◆ Your assignment
The answer should be one number: how many lines in the records below contain the word "Копирайтинг".

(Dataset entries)
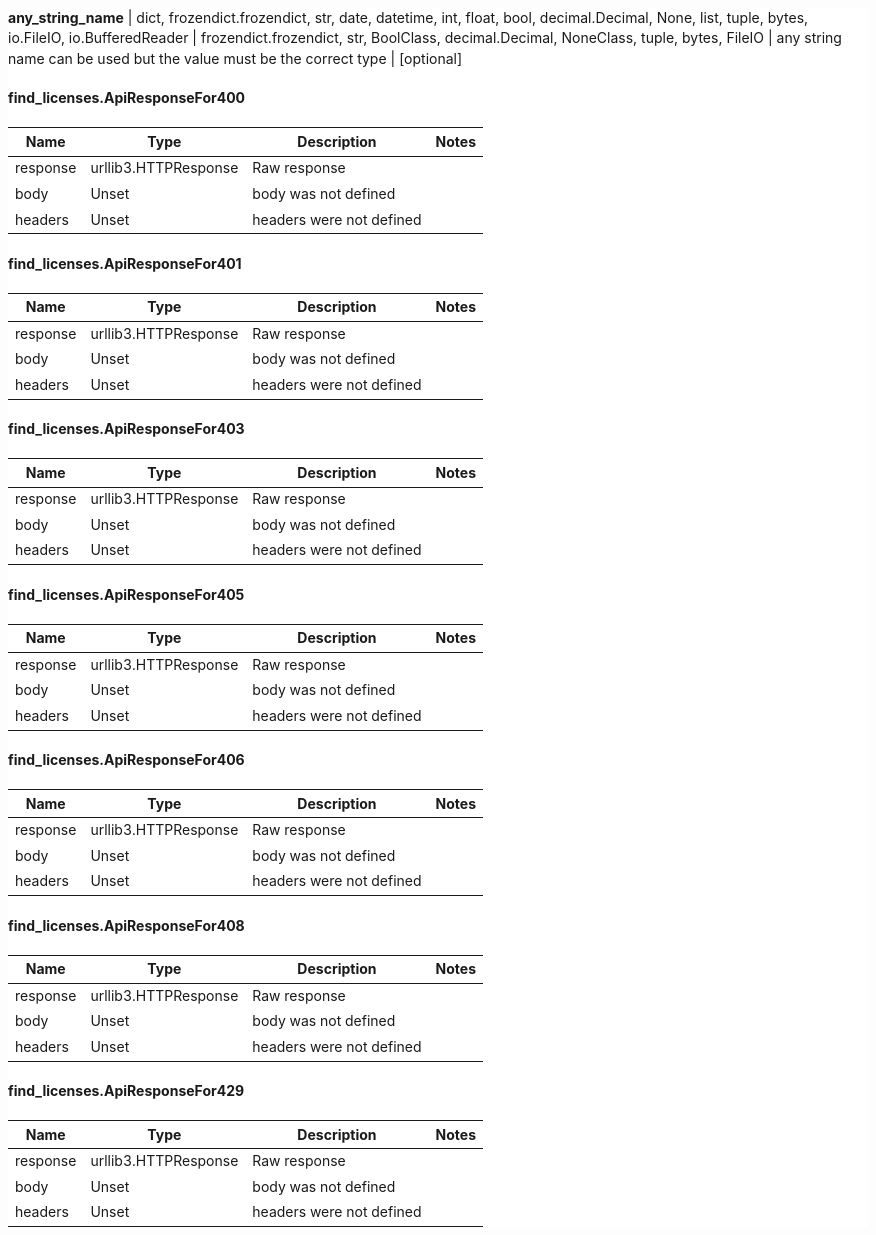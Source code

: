 **any_string_name** | dict, frozendict.frozendict, str, date, datetime, int, float, bool, decimal.Decimal, None, list, tuple, bytes, io.FileIO, io.BufferedReader | frozendict.frozendict, str, BoolClass, decimal.Decimal, NoneClass, tuple, bytes, FileIO | any string name can be used but the value must be the correct type | [optional]

#### find_licenses.ApiResponseFor400
Name | Type | Description  | Notes
------------- | ------------- | ------------- | -------------
response | urllib3.HTTPResponse | Raw response |
body | Unset | body was not defined |
headers | Unset | headers were not defined |

#### find_licenses.ApiResponseFor401
Name | Type | Description  | Notes
------------- | ------------- | ------------- | -------------
response | urllib3.HTTPResponse | Raw response |
body | Unset | body was not defined |
headers | Unset | headers were not defined |

#### find_licenses.ApiResponseFor403
Name | Type | Description  | Notes
------------- | ------------- | ------------- | -------------
response | urllib3.HTTPResponse | Raw response |
body | Unset | body was not defined |
headers | Unset | headers were not defined |

#### find_licenses.ApiResponseFor405
Name | Type | Description  | Notes
------------- | ------------- | ------------- | -------------
response | urllib3.HTTPResponse | Raw response |
body | Unset | body was not defined |
headers | Unset | headers were not defined |

#### find_licenses.ApiResponseFor406
Name | Type | Description  | Notes
------------- | ------------- | ------------- | -------------
response | urllib3.HTTPResponse | Raw response |
body | Unset | body was not defined |
headers | Unset | headers were not defined |

#### find_licenses.ApiResponseFor408
Name | Type | Description  | Notes
------------- | ------------- | ------------- | -------------
response | urllib3.HTTPResponse | Raw response |
body | Unset | body was not defined |
headers | Unset | headers were not defined |

#### find_licenses.ApiResponseFor429
Name | Type | Description  | Notes
------------- | ------------- | ------------- | -------------
response | urllib3.HTTPResponse | Raw response |
body | Unset | body was not defined |
headers | Unset | headers were not defined |
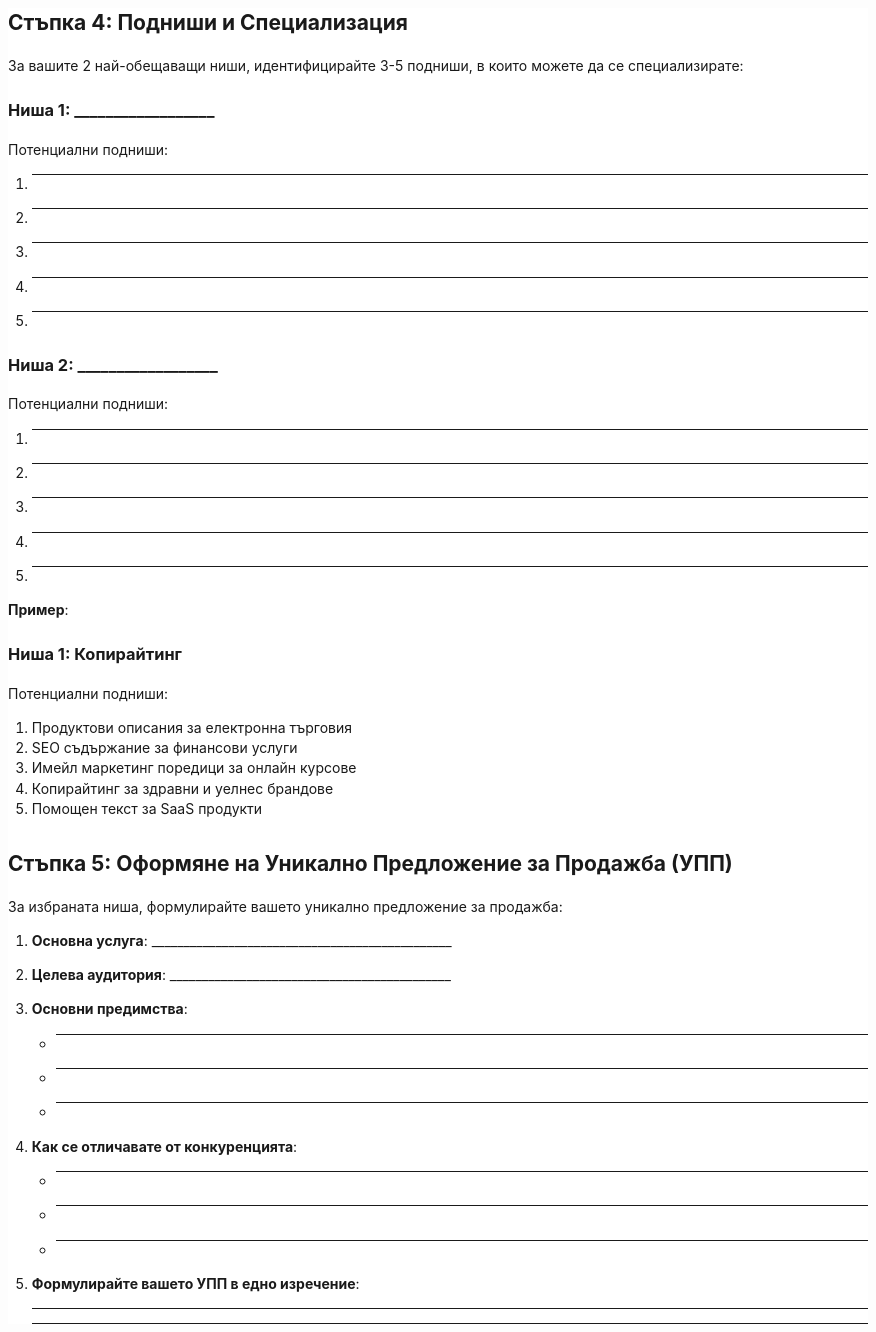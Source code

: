 ## Стъпка 4: Подниши и Специализация

За вашите 2 най-обещаващи ниши, идентифицирайте 3-5 подниши, в които можете да се специализирате:

### Ниша 1: __________________

Потенциални подниши:
1. ____________________
2. ____________________
3. ____________________
4. ____________________
5. ____________________

### Ниша 2: __________________

Потенциални подниши:
1. ____________________
2. ____________________
3. ____________________
4. ____________________
5. ____________________

**Пример**:

### Ниша 1: Копирайтинг

Потенциални подниши:
1. Продуктови описания за електронна търговия
2. SEO съдържание за финансови услуги
3. Имейл маркетинг поредици за онлайн курсове
4. Копирайтинг за здравни и уелнес брандове
5. Помощен текст за SaaS продукти

## Стъпка 5: Оформяне на Уникално Предложение за Продажба (УПП)

За избраната ниша, формулирайте вашето уникално предложение за продажба:

1. **Основна услуга**: _______________________________________________

2. **Целева аудитория**: ____________________________________________

3. **Основни предимства**:
   - _______________________________________________________________
   - _______________________________________________________________
   - _______________________________________________________________

4. **Как се отличавате от конкуренцията**:
   - _______________________________________________________________
   - _______________________________________________________________
   - _______________________________________________________________

5. **Формулирайте вашето УПП в едно изречение**:
   ________________________________________________________________
   ________________________________________________________________

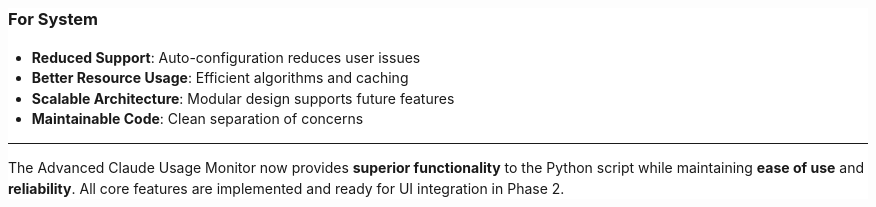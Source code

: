 ### For System
- **Reduced Support**: Auto-configuration reduces user issues
- **Better Resource Usage**: Efficient algorithms and caching
- **Scalable Architecture**: Modular design supports future features
- **Maintainable Code**: Clean separation of concerns

---

The Advanced Claude Usage Monitor now provides **superior functionality** to the Python script while maintaining **ease of use** and **reliability**. All core features are implemented and ready for UI integration in Phase 2.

◆ Task solution
2